The request must be made in writing and contain precise information such as the complete identities of the creditor and debtor, the amount of the debt, the due date, and proof of the debt if necessary. If the request is incomplete or incorrect, it can be rejected by the debt enforcement office.
Once the debt enforcement request is filed and accepted, the debt enforcement office proceeds to issue the payment order to the debtor, officially launching the procedure. It is from this moment that legal deadlines start to run, and the debtor officially finds themselves in a debt collection situation.
The payment order is a central stage in the Swiss debt collection procedure. Issued by the debt enforcement office following the debt enforcement request, it serves as an official notification to the debtor of the due debt and is a formal summons to pay it.
The payment order contains essential information such as the names and addresses of the creditor and debtor, the amount owed, as well as any fees and interest. It also mentions the 10-day period the debtor has to dispute the debt.
If the debtor wishes to contest the debt, they must do so within this 10-day period by declaring their opposition to the debt enforcement office. Such opposition will suspend the debt collection procedure, and the creditor must then take legal action to obtain a judicial decision confirming the validity of the debt.
If the debtor does not contest the debt within this period or does not react at all to the payment order, the debt collection procedure continues to the next stages, whether it be attachment of assets or bankruptcy, depending on the situation.
Opposition to the payment order
Opposition to the payment order is an essential aspect of the Swiss debt collection procedure, allowing the debtor to formally contest the claimed debt.

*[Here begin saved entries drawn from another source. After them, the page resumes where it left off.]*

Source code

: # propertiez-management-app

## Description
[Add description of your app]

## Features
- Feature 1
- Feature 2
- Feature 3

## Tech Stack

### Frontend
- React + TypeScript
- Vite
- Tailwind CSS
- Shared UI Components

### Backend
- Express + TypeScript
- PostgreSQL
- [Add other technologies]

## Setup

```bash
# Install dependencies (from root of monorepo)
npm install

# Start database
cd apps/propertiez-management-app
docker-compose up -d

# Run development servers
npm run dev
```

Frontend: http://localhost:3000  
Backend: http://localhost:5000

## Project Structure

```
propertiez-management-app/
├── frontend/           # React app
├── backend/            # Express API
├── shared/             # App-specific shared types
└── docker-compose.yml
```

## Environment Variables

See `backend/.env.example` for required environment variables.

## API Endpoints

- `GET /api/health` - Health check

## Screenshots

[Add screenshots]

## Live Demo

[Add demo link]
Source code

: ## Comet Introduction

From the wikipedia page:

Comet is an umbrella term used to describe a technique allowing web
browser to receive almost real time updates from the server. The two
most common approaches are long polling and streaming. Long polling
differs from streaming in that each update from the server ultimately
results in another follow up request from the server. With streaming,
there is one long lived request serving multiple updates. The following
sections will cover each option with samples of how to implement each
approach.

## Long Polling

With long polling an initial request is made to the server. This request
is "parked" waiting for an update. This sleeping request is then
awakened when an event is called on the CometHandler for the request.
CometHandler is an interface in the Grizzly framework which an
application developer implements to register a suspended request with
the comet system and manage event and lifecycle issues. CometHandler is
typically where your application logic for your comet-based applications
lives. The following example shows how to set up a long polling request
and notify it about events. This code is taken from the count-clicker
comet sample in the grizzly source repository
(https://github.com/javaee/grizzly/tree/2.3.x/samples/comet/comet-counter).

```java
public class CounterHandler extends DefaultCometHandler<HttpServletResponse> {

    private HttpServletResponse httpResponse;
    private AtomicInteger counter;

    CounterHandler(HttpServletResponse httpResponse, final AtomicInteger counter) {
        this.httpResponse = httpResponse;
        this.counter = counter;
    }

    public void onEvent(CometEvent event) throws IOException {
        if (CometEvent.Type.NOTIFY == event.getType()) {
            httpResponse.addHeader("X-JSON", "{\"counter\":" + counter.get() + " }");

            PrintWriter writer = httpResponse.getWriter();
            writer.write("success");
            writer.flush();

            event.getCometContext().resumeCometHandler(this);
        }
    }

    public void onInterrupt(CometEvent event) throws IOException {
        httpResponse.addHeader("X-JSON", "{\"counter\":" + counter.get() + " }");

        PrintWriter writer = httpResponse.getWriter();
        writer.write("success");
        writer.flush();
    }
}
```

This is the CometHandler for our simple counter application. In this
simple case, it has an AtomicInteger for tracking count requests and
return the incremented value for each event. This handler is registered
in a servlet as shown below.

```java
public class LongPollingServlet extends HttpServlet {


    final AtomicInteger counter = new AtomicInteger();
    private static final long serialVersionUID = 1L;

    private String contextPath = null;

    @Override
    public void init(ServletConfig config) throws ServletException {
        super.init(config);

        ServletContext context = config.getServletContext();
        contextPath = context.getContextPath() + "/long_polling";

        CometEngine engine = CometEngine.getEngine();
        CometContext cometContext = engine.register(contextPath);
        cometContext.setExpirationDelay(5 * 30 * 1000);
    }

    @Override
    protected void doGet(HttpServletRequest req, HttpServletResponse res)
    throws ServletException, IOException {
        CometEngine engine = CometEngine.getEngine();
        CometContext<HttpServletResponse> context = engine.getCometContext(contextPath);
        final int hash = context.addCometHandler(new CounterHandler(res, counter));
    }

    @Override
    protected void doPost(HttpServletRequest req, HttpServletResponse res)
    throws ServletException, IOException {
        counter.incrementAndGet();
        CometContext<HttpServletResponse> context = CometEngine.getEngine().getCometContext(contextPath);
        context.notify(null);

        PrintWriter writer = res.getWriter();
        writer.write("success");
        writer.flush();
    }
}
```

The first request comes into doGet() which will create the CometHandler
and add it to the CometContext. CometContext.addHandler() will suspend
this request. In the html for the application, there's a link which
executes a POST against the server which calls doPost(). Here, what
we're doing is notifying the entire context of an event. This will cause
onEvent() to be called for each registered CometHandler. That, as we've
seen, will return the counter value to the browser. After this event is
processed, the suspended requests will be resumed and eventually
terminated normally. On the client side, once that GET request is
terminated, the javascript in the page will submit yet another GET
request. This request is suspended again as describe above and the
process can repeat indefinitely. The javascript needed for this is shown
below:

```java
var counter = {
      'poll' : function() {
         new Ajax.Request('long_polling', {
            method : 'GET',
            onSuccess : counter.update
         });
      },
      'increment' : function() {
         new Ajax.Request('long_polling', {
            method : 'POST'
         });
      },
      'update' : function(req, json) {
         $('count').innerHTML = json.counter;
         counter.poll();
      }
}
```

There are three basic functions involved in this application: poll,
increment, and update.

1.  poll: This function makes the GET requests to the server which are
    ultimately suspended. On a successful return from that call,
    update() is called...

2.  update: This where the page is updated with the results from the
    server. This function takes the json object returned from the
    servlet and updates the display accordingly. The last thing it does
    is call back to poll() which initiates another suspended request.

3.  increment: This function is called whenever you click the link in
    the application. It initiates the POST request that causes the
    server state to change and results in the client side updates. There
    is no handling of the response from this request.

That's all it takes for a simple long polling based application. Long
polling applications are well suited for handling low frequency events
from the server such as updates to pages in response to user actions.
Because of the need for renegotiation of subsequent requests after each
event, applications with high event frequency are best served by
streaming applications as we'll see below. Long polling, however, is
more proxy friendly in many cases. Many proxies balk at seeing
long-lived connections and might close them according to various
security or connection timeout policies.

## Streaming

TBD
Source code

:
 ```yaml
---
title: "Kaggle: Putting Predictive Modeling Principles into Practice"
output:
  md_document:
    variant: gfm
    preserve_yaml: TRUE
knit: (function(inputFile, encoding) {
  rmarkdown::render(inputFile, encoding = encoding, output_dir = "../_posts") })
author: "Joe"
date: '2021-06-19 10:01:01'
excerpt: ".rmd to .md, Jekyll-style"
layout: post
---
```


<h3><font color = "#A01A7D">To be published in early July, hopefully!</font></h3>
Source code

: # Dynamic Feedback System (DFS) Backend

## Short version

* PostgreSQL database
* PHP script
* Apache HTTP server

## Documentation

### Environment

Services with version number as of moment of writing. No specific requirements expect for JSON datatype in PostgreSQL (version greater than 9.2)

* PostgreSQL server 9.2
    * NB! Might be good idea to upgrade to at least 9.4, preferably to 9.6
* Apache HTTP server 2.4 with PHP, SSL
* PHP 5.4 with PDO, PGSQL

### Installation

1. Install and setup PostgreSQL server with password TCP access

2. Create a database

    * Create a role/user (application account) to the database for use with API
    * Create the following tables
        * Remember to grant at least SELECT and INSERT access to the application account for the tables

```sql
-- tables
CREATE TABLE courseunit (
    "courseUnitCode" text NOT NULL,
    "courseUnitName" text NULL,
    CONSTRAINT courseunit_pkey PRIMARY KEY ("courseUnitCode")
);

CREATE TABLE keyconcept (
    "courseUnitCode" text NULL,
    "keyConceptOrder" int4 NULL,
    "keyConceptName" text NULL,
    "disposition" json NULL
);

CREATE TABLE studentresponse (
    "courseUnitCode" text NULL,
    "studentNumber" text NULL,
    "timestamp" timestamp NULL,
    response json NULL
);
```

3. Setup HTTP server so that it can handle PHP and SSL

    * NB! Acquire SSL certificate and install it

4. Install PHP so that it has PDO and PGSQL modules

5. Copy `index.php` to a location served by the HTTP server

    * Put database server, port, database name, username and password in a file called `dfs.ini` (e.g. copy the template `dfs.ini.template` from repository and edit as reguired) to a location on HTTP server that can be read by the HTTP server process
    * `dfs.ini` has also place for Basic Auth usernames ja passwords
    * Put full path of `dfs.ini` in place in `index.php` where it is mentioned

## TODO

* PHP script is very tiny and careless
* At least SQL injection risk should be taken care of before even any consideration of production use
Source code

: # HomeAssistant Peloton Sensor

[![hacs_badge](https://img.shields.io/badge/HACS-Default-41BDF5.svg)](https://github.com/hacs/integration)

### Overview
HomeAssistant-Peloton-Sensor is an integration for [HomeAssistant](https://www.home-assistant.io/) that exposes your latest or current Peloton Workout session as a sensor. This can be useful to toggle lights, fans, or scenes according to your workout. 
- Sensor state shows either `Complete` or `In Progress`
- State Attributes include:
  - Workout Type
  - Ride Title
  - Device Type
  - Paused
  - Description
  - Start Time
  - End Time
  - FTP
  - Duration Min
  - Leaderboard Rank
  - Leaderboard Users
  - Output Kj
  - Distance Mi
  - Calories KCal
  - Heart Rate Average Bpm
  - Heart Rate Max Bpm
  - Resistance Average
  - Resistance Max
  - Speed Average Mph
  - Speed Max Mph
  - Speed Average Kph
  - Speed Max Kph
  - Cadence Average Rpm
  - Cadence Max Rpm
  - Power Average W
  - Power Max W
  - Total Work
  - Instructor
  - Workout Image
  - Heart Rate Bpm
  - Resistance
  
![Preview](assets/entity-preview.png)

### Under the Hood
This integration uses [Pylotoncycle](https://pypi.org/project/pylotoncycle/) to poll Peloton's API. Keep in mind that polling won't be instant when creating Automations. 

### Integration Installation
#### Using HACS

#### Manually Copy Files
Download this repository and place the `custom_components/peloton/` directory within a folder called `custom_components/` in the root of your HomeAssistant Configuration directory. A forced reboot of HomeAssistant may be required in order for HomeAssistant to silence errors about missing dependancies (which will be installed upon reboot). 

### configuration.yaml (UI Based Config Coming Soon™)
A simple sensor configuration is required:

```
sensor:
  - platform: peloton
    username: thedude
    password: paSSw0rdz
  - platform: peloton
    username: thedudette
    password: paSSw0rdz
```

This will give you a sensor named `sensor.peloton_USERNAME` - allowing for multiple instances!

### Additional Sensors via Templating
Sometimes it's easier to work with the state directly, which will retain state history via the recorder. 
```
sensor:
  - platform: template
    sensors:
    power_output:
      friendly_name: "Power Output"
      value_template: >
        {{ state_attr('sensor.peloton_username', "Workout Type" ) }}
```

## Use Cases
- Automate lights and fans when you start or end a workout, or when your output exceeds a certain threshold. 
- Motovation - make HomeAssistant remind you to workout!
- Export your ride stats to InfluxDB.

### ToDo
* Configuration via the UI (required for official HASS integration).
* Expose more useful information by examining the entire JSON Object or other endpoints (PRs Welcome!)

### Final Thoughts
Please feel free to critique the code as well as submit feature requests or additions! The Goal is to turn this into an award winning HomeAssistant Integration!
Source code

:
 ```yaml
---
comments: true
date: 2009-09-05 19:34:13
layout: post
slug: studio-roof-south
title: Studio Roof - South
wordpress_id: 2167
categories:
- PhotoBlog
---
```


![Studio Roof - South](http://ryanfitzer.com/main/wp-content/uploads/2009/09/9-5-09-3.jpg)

When a debtor receives a payment order, they have a 10-day period to declare their opposition to the debt enforcement office. This opposition must be made in writing but does not need to state the reasons or grounds for the contestation.
The immediate effect of the opposition is to suspend the debt collection procedure. From this point, it is up to the creditor to decide how to proceed. If they wish to continue the enforcement, the creditor must obtain an enforceable title, usually by taking legal action for the courts to rule on the validity of the debt. This could involve a complete legal procedure with the presentation of evidence, arguments, and possibly a judgment.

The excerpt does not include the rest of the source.